Shelter Project in Penang
We live in a world where affluence, luxury, instant gratification and other indicators of the progress of civilization and its increasing wealth are plentiful. Despite continuous reports of economic lacklustre both globally and domestically, we see more luxurious mansions springing up, more expensive cars replacing old ones on the roads, more trinkets of exclusivity, levitating table lamps and gold flaked chocolates and diamond studded clothing. Nevertheless, living in the shadow of affluence, living on the edges of the avenues of progress, veiled by the sensual distractions of developed society, are the poor and less fortunate, with not much more than a satchel of simple hopes.
On 4th of August till 18th August, Sathya Sai Organization had the opportunity to reach out and help one such couple – a husband and a wife – living in a very old and crumbling house. It was estimated that the house would collapse in a matter of weeks. After meeting with the couple and inspecting the house, it was decided that demolition and rebuilding was necessary. Arrangements were made to quickly obtain building material and skilled workers and volunteers. The plan was for volunteers to render help for Saturday and Sunday and have skilled workers perform the specialized works in the following days. Although notice was short, about 50 volunteers turned up on Saturday, where a part of the old house was demolished. To save on cost, instead of buying sand, it was obtained from a nearby river. By Sunday evening, about five truckloads of sand had been collected from the river – all manually, by forming a human chain and passing down buckets and baskets of sand down the line. Another group was tasked with the laying of bricks and yet another with the unexpectedly exhausting job of mixing cement. Some of the participants with long experience in building works were at hand to make frequent checks and ensure the correctness and quality of workmanship.

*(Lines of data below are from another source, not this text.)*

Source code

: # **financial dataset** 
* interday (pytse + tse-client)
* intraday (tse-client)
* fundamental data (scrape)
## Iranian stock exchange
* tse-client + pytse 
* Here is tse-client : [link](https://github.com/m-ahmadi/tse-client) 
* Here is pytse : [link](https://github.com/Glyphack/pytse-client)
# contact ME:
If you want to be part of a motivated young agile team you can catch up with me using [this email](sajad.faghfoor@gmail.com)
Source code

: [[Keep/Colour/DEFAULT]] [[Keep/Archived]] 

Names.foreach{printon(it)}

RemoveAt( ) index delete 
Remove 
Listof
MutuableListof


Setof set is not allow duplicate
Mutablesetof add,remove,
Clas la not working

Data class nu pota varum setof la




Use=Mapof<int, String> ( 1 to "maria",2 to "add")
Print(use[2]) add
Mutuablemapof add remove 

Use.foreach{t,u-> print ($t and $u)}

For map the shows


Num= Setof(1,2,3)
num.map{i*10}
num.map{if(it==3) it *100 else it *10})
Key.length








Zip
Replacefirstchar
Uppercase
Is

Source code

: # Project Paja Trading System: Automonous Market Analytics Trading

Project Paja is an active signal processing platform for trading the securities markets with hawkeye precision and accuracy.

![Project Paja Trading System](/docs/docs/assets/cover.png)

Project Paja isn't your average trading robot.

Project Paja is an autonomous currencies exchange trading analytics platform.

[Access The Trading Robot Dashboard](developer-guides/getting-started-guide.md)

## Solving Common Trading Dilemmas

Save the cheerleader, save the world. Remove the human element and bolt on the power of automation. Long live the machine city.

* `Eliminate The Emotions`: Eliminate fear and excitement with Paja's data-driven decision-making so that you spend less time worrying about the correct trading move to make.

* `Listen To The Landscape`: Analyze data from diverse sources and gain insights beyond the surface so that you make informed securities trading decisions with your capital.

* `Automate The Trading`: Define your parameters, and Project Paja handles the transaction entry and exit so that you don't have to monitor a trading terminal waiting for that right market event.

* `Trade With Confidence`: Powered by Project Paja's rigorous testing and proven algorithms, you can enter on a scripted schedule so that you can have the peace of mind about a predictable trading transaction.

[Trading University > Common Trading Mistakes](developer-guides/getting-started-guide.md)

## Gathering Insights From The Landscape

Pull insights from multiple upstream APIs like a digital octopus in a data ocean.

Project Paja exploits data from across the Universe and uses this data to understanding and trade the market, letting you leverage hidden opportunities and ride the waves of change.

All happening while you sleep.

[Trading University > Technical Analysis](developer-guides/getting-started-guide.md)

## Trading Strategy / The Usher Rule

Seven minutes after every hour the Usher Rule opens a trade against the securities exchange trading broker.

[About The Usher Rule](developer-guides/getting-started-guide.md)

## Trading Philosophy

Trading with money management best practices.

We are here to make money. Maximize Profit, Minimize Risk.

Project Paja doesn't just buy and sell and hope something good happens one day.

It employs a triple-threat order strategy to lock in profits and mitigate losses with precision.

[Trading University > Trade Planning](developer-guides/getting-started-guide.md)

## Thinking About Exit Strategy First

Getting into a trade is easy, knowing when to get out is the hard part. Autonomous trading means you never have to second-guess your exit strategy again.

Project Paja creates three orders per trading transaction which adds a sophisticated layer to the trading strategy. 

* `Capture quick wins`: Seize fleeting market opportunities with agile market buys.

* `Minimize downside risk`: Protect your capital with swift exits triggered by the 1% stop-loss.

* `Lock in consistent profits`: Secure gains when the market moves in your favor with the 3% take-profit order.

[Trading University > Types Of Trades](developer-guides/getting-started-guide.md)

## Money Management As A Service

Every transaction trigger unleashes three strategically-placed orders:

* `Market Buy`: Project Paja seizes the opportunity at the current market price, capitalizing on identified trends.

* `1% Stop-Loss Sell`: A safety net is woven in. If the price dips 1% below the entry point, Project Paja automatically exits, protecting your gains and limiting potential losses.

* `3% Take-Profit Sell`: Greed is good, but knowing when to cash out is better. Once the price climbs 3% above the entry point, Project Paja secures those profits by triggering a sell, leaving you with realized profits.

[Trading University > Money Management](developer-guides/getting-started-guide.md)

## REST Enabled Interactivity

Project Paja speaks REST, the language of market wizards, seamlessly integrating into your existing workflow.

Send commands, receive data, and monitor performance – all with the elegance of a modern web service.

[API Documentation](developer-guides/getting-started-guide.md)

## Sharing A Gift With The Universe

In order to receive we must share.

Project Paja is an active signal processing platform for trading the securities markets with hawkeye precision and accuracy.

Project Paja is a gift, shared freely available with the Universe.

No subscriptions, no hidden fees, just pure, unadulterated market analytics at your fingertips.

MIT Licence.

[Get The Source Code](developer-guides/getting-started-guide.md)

The immense tiredness and aching of muscles were abated with delicious meals along the way. Despite the large amount of work and effort put in, one day was, as predicted, not enough, and we had to return on Sunday to complete the construction. The day began with the collection of even more sand from the river to create an elevated veranda. Once again we were provided with remarkably delicious food, and there was a ready supply of black coffee. Drenched with sweat, bricks were tirelessly laid, and by afternoon the shape of the new veranda was starting to take shape with three windows and a door being installed. By late afternoon the stack of bricks and bags of cement that looked mountainous the previous day was very noticeably reduced – a welcome harbinger of the end of work.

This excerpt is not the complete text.